What to work on:
Starting at the line with "an excitatory synapse" and going on through the line with "Genotype (e.g. WT", reproduce each line in the records below exactly and nothing more.

Source data:
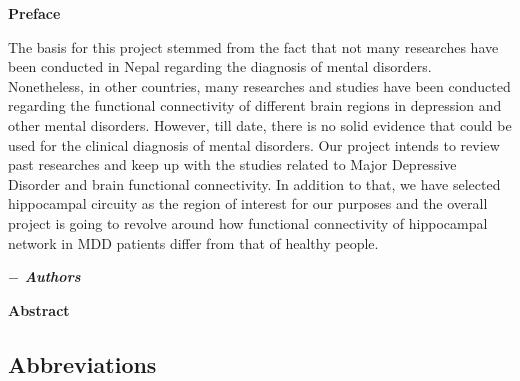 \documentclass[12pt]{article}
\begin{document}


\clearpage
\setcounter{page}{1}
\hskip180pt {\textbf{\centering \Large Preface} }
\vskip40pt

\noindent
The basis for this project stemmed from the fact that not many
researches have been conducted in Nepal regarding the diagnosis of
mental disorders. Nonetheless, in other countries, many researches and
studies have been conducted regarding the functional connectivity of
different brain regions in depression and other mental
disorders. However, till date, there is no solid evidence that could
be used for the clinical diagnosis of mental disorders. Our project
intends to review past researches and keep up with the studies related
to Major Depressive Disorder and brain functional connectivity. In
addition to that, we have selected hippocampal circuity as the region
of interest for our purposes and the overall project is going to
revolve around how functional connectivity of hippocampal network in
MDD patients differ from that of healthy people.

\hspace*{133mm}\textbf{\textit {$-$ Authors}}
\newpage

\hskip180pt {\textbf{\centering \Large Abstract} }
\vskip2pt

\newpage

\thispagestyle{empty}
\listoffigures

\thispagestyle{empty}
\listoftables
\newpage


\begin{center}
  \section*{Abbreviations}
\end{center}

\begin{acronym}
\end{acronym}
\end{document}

==

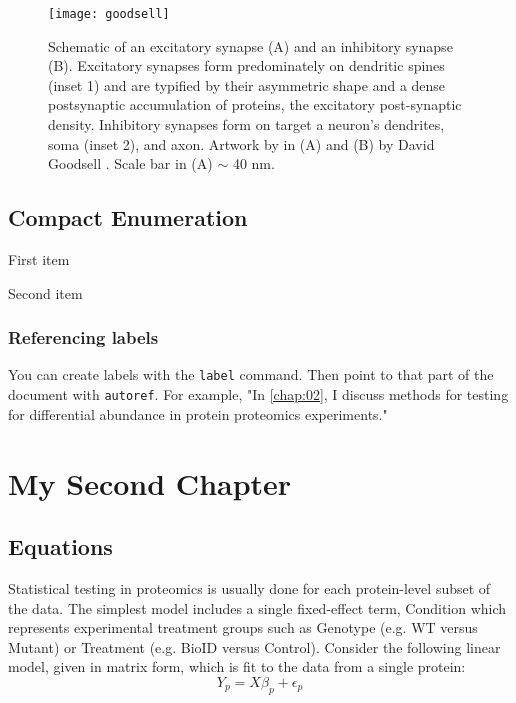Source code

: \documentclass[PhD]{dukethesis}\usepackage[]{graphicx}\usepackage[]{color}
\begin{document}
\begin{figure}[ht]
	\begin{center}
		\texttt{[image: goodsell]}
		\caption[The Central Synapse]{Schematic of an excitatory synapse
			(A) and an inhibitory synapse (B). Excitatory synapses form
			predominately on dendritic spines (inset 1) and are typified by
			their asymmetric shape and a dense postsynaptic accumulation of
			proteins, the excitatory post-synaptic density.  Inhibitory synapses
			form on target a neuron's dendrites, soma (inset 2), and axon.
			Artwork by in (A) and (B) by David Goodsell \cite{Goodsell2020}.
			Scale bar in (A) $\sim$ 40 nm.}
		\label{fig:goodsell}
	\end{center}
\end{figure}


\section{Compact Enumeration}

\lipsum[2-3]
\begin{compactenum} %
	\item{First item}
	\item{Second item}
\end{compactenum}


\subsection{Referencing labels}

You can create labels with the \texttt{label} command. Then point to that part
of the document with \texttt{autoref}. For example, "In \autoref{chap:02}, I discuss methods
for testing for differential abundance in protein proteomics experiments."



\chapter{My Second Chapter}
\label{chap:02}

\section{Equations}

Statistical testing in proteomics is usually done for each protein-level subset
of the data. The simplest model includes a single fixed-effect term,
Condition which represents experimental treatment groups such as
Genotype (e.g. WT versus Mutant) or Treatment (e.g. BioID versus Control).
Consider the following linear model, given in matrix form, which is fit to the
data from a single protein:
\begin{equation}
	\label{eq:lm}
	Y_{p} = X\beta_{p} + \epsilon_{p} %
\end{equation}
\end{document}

Output of the exercise:
		\caption[The Central Synapse]{Schematic of an excitatory synapse
			(A) and an inhibitory synapse (B). Excitatory synapses form
			predominately on dendritic spines (inset 1) and are typified by
			their asymmetric shape and a dense postsynaptic accumulation of
			proteins, the excitatory post-synaptic density.  Inhibitory synapses
			form on target a neuron's dendrites, soma (inset 2), and axon.
			Artwork by in (A) and (B) by David Goodsell \cite{Goodsell2020}.
			Scale bar in (A) $\sim$ 40 nm.}
		\label{fig:goodsell}
	\end{center}
\end{figure}


\section{Compact Enumeration}

\lipsum[2-3]
\begin{compactenum} %
	\item{First item}
	\item{Second item}
\end{compactenum}


\subsection{Referencing labels}

You can create labels with the \texttt{label} command. Then point to that part
of the document with \texttt{autoref}. For example, "In \autoref{chap:02}, I discuss methods
for testing for differential abundance in protein proteomics experiments."



\chapter{My Second Chapter}
\label{chap:02}

\section{Equations}

Statistical testing in proteomics is usually done for each protein-level subset
of the data. The simplest model includes a single fixed-effect term,
Condition which represents experimental treatment groups such as
Genotype (e.g. WT versus Mutant) or Treatment (e.g. BioID versus Control).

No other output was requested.